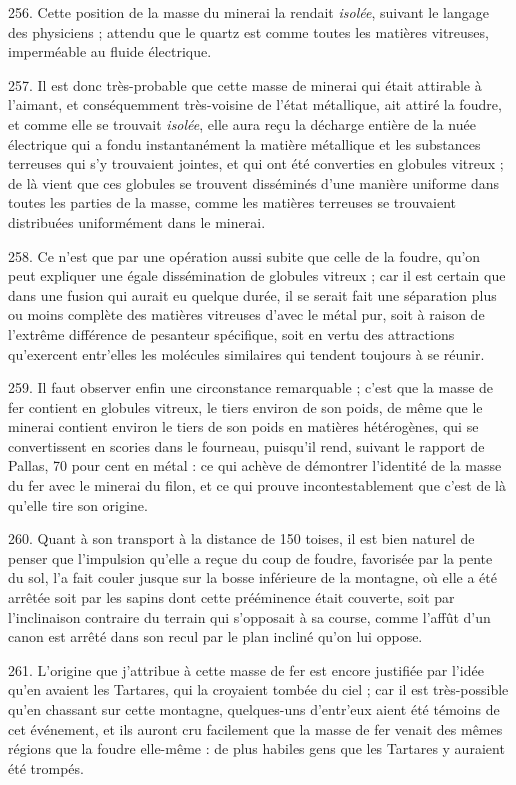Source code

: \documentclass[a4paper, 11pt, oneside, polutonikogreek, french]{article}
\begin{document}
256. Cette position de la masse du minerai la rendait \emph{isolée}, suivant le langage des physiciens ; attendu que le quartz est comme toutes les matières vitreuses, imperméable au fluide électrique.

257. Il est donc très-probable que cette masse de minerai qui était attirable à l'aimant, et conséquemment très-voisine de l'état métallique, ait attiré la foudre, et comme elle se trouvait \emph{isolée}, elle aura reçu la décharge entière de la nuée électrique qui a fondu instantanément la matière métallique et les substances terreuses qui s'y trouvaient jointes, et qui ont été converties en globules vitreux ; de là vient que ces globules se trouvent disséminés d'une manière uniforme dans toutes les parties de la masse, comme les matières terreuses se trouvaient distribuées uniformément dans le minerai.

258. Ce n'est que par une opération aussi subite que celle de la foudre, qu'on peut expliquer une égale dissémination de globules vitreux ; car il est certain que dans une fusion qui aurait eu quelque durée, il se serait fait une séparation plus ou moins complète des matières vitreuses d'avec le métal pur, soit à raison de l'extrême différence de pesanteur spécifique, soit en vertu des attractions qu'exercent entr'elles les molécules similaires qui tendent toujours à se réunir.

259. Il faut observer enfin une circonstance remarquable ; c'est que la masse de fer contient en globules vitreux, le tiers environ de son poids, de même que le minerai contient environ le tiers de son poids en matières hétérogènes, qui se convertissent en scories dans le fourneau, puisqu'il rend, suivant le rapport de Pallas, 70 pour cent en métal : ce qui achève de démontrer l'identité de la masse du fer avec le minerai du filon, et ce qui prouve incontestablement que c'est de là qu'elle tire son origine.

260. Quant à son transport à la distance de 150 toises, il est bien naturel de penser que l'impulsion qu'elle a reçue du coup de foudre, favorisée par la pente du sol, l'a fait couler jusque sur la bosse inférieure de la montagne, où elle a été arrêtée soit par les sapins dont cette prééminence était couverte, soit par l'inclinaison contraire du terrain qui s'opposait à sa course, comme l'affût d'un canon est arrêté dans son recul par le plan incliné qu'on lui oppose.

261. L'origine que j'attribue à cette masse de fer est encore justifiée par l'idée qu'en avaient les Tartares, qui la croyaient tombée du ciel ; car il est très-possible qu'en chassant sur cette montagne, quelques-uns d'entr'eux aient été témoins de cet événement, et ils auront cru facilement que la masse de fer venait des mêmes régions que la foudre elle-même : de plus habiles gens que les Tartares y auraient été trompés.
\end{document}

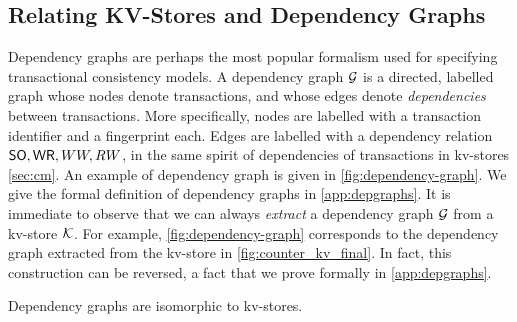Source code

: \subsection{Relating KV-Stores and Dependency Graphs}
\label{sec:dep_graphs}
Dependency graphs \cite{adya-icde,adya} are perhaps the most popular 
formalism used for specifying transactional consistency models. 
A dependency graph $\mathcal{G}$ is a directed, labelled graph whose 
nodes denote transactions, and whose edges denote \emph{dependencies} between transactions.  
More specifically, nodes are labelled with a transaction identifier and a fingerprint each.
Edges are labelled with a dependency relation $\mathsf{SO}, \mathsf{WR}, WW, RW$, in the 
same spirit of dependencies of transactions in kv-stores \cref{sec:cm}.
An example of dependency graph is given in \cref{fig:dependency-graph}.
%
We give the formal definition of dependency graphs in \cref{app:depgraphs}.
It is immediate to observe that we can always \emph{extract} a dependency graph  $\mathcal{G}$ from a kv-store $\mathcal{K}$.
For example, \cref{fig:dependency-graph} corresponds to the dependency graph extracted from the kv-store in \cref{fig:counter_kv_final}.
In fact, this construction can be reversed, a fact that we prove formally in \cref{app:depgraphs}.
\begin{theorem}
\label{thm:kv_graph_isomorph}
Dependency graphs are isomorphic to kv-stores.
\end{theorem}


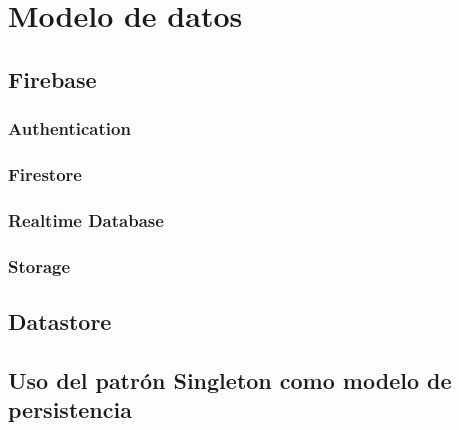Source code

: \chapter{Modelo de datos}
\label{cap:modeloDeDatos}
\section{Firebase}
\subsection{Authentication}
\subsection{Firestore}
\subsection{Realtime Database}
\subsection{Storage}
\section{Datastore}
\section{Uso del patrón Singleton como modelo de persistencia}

- WORK ITEM
Can the entries above be repeated exactly, without their pictures?

- TASK RESPONSE
Source code

: \documentclass[a4paper, 11pt, oneside, polutonikogreek, french]{article}
\begin{document}
256. Cette position de la masse du minerai la rendait \emph{isolée}, suivant le langage des physiciens ; attendu que le quartz est comme toutes les matières vitreuses, imperméable au fluide électrique.

257. Il est donc très-probable que cette masse de minerai qui était attirable à l'aimant, et conséquemment très-voisine de l'état métallique, ait attiré la foudre, et comme elle se trouvait \emph{isolée}, elle aura reçu la décharge entière de la nuée électrique qui a fondu instantanément la matière métallique et les substances terreuses qui s'y trouvaient jointes, et qui ont été converties en globules vitreux ; de là vient que ces globules se trouvent disséminés d'une manière uniforme dans toutes les parties de la masse, comme les matières terreuses se trouvaient distribuées uniformément dans le minerai.

258. Ce n'est que par une opération aussi subite que celle de la foudre, qu'on peut expliquer une égale dissémination de globules vitreux ; car il est certain que dans une fusion qui aurait eu quelque durée, il se serait fait une séparation plus ou moins complète des matières vitreuses d'avec le métal pur, soit à raison de l'extrême différence de pesanteur spécifique, soit en vertu des attractions qu'exercent entr'elles les molécules similaires qui tendent toujours à se réunir.

259. Il faut observer enfin une circonstance remarquable ; c'est que la masse de fer contient en globules vitreux, le tiers environ de son poids, de même que le minerai contient environ le tiers de son poids en matières hétérogènes, qui se convertissent en scories dans le fourneau, puisqu'il rend, suivant le rapport de Pallas, 70 pour cent en métal : ce qui achève de démontrer l'identité de la masse du fer avec le minerai du filon, et ce qui prouve incontestablement que c'est de là qu'elle tire son origine.

260. Quant à son transport à la distance de 150 toises, il est bien naturel de penser que l'impulsion qu'elle a reçue du coup de foudre, favorisée par la pente du sol, l'a fait couler jusque sur la bosse inférieure de la montagne, où elle a été arrêtée soit par les sapins dont cette prééminence était couverte, soit par l'inclinaison contraire du terrain qui s'opposait à sa course, comme l'affût d'un canon est arrêté dans son recul par le plan incliné qu'on lui oppose.

261. L'origine que j'attribue à cette masse de fer est encore justifiée par l'idée qu'en avaient les Tartares, qui la croyaient tombée du ciel ; car il est très-possible qu'en chassant sur cette montagne, quelques-uns d'entr'eux aient été témoins de cet événement, et ils auront cru facilement que la masse de fer venait des mêmes régions que la foudre elle-même : de plus habiles gens que les Tartares y auraient été trompés.
\end{document}

Source code

: \subsection{Relating KV-Stores and Dependency Graphs}
\label{sec:dep_graphs}
Dependency graphs \cite{adya-icde,adya} are perhaps the most popular 
formalism used for specifying transactional consistency models. 
A dependency graph $\mathcal{G}$ is a directed, labelled graph whose 
nodes denote transactions, and whose edges denote \emph{dependencies} between transactions.  
More specifically, nodes are labelled with a transaction identifier and a fingerprint each.
Edges are labelled with a dependency relation $\mathsf{SO}, \mathsf{WR}, WW, RW$, in the 
same spirit of dependencies of transactions in kv-stores \cref{sec:cm}.
An example of dependency graph is given in \cref{fig:dependency-graph}.
%
We give the formal definition of dependency graphs in \cref{app:depgraphs}.
It is immediate to observe that we can always \emph{extract} a dependency graph  $\mathcal{G}$ from a kv-store $\mathcal{K}$.
For example, \cref{fig:dependency-graph} corresponds to the dependency graph extracted from the kv-store in \cref{fig:counter_kv_final}.
In fact, this construction can be reversed, a fact that we prove formally in \cref{app:depgraphs}.
\begin{theorem}
\label{thm:kv_graph_isomorph}
Dependency graphs are isomorphic to kv-stores.
\end{theorem}


Source code

: \chapter{Modelo de datos}
\label{cap:modeloDeDatos}
\section{Firebase}
\subsection{Authentication}
\subsection{Firestore}
\subsection{Realtime Database}
\subsection{Storage}
\section{Datastore}
\section{Uso del patrón Singleton como modelo de persistencia}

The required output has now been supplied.